▸ **Problem to solve**
Copy each line that includes the string "vaca" from the material into your answer.

▸ **Material for this exercise**
■ ■ ■

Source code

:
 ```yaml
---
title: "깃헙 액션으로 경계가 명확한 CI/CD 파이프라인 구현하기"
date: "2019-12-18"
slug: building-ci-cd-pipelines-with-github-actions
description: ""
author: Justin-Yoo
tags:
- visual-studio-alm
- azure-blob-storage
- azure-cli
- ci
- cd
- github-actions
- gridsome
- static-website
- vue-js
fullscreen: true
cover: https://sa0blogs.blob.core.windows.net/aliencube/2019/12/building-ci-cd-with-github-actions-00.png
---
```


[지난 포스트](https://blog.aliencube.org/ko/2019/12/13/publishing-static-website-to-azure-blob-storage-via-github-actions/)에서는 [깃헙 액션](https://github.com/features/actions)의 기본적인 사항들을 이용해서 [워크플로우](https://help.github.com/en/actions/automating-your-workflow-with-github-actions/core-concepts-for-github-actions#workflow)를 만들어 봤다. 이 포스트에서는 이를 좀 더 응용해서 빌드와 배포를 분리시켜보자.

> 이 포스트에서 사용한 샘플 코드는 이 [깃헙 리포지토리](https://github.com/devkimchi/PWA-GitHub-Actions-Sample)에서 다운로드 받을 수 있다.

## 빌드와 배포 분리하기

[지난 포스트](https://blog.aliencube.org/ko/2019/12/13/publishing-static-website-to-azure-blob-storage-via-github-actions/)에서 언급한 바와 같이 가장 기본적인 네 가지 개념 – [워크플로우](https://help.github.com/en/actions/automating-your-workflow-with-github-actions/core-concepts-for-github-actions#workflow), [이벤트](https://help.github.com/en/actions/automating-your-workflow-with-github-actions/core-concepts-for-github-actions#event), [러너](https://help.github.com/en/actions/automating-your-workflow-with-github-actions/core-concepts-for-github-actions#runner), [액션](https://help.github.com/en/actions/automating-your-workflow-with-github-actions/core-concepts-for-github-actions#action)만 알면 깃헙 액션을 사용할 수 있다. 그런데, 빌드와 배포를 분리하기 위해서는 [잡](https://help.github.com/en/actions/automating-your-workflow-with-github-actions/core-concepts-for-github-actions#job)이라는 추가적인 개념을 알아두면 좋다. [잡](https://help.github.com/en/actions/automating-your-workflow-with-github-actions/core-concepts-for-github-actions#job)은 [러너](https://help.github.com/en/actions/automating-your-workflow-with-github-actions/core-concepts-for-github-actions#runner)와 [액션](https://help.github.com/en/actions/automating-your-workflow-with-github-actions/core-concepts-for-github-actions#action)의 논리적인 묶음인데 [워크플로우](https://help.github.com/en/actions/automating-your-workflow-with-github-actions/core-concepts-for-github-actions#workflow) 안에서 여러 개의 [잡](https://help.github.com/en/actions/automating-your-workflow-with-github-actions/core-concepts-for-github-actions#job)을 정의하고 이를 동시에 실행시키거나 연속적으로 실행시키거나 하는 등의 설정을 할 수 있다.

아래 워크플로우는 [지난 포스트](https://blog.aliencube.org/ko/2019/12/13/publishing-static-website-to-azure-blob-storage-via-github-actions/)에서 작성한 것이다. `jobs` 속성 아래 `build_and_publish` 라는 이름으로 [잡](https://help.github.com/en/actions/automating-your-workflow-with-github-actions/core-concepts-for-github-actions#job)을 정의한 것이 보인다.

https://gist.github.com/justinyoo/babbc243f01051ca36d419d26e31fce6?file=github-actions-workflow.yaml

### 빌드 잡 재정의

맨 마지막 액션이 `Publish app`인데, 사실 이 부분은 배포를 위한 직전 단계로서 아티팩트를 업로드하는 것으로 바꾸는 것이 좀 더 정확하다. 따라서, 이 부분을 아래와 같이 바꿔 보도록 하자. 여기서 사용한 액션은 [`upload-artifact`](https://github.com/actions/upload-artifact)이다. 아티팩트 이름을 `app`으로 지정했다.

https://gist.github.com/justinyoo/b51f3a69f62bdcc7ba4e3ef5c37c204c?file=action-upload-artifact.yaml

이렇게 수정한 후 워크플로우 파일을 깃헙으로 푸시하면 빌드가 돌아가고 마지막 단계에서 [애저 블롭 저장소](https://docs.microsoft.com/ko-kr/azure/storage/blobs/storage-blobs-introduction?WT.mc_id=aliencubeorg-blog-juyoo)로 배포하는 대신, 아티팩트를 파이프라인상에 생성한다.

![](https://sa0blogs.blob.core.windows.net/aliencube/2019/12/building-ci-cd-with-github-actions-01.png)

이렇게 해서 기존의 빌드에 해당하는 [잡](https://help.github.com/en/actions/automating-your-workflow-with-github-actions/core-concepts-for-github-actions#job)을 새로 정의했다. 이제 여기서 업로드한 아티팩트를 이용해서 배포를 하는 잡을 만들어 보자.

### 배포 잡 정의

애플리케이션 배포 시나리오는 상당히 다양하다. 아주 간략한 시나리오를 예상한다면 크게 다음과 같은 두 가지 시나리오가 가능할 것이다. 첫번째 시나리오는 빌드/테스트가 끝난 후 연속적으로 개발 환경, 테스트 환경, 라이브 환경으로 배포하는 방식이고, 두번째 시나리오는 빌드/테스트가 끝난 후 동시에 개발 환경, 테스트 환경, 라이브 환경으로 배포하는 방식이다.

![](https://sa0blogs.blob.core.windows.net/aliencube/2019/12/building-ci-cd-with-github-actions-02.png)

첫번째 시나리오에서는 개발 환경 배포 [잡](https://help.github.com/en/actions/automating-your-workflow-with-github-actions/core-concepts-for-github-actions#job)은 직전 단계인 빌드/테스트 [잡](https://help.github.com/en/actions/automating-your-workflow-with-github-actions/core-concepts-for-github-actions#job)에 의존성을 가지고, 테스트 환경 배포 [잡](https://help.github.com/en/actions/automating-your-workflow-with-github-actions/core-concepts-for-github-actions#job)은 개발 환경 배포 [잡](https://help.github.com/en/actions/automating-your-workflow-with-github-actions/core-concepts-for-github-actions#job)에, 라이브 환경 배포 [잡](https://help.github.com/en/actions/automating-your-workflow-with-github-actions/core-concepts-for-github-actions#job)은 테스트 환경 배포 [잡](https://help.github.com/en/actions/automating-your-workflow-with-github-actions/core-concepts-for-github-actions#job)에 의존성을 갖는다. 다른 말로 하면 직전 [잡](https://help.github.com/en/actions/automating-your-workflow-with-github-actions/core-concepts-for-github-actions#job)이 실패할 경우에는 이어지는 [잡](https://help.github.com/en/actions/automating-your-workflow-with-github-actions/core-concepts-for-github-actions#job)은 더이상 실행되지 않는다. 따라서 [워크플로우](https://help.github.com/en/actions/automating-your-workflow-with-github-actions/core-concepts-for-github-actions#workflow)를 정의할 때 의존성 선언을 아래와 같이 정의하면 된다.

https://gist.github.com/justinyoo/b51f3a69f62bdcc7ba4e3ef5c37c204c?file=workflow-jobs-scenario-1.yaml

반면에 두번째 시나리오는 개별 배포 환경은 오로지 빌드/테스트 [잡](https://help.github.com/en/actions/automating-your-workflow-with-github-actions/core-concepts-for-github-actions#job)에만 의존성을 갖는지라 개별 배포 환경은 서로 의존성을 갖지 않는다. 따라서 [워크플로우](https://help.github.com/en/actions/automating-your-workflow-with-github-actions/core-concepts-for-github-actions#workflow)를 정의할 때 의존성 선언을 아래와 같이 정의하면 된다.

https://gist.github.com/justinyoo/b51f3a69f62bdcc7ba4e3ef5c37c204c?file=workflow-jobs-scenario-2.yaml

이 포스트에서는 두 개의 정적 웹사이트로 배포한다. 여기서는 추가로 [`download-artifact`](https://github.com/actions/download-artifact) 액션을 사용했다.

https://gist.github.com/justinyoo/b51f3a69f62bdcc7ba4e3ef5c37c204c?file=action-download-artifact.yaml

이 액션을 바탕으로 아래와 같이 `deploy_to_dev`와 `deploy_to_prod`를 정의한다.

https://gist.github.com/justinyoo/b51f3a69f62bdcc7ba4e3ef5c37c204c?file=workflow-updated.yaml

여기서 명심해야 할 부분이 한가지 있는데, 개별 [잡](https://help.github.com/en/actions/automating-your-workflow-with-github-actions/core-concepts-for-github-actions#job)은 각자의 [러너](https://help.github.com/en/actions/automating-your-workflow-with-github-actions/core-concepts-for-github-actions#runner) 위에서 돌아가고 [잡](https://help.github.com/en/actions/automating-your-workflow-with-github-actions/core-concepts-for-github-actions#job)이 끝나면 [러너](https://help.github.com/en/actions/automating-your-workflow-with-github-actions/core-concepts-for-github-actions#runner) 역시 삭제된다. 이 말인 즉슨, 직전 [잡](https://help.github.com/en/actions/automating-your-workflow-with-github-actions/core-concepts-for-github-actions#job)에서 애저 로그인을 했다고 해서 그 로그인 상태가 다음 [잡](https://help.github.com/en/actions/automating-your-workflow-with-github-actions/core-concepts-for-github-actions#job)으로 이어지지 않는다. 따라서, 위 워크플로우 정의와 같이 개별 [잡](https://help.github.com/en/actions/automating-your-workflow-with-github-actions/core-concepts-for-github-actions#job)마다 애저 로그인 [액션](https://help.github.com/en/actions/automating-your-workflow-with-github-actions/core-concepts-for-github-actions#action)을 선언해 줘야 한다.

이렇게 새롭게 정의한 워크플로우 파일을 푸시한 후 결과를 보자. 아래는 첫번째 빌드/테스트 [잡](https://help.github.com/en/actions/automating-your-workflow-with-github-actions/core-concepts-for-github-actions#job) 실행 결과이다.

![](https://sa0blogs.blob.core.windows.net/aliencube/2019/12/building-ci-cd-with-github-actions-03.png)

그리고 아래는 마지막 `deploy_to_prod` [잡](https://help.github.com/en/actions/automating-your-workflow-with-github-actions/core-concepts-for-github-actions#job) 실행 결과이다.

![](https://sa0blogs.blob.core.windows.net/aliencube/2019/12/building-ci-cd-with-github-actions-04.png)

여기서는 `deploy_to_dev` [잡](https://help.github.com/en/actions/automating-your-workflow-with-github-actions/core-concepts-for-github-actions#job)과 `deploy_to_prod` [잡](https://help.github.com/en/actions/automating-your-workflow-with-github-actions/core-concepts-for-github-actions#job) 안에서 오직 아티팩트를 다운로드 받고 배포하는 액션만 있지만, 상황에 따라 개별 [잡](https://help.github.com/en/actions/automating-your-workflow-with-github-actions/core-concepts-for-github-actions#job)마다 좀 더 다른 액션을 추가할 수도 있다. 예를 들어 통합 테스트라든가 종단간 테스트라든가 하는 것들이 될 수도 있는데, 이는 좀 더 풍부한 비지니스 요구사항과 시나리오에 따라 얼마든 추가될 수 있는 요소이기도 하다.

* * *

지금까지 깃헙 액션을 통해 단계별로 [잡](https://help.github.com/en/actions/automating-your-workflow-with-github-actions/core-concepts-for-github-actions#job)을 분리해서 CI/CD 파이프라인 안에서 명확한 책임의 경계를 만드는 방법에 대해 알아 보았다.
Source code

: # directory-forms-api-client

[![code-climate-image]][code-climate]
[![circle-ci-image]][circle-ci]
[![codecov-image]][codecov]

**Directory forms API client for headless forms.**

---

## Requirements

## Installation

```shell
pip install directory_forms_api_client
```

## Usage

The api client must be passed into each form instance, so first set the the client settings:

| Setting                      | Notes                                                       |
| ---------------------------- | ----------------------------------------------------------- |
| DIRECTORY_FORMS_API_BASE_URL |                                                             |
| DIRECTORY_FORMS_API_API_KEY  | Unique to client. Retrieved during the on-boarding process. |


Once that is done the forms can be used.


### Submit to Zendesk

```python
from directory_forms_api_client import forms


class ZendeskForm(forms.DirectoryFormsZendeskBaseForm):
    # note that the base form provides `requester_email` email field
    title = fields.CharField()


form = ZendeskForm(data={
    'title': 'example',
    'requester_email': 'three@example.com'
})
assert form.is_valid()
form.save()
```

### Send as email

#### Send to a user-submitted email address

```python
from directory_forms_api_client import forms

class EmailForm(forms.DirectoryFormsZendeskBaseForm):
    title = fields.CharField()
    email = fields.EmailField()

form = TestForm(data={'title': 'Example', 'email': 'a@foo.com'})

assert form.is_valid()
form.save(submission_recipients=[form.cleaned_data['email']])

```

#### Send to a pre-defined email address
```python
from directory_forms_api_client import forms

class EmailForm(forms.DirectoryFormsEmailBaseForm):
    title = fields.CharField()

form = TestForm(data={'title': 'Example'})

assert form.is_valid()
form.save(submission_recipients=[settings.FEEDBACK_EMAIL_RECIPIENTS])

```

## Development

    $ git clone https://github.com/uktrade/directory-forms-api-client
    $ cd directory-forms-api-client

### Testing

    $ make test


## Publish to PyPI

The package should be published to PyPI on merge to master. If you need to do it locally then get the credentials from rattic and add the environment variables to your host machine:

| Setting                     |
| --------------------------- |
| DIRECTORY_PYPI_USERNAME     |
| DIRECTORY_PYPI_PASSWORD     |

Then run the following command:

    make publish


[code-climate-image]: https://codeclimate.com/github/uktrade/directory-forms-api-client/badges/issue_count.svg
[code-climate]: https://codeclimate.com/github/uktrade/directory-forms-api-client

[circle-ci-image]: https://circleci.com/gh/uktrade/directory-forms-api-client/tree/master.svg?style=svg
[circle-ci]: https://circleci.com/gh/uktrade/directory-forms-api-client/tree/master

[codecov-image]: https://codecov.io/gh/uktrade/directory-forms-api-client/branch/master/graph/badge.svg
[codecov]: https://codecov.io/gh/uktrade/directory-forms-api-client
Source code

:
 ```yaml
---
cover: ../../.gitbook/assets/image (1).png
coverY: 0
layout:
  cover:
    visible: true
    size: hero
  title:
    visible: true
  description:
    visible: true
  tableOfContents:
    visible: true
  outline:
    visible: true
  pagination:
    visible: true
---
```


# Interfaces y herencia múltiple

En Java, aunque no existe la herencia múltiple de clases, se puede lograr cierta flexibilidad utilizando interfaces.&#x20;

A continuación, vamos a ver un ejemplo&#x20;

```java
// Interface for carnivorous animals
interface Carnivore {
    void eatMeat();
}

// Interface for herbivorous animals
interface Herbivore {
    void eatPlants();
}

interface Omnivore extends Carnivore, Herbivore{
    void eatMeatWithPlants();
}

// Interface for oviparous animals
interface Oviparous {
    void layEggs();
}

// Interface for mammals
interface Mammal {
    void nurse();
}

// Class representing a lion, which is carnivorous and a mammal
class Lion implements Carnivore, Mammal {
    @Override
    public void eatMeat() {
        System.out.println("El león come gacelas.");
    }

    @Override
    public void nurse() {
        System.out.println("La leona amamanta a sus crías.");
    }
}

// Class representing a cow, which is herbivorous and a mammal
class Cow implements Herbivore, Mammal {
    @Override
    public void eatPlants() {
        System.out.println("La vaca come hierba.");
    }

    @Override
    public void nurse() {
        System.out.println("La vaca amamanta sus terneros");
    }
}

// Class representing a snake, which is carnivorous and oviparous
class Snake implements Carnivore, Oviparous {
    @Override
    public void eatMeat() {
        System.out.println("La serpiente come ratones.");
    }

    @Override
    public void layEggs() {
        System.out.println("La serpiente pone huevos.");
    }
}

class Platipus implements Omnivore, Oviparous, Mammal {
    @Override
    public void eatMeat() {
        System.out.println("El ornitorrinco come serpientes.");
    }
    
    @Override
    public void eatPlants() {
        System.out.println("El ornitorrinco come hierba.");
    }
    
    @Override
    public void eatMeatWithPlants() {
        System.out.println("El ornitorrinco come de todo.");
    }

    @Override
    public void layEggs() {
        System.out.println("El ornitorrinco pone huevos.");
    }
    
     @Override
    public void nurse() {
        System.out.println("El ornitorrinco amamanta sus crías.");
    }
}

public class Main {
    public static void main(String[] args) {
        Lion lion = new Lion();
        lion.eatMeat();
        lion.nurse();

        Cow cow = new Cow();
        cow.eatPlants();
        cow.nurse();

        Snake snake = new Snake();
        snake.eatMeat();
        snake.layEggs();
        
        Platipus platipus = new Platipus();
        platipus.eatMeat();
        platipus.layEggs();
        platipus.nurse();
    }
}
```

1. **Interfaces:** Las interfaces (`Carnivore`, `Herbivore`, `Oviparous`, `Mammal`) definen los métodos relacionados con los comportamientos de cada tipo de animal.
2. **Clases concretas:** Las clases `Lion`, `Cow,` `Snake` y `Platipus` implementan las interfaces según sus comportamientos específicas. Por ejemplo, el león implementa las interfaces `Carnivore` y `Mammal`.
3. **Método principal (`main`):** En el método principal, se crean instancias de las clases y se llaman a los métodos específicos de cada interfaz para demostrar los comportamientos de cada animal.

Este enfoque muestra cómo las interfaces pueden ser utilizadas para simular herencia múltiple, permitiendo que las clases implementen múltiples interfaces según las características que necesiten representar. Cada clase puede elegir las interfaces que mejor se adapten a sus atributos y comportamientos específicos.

■ ■ ■

▸ **Problem solution**
        System.out.println("La vaca come hierba.");
        System.out.println("La vaca amamanta sus terneros");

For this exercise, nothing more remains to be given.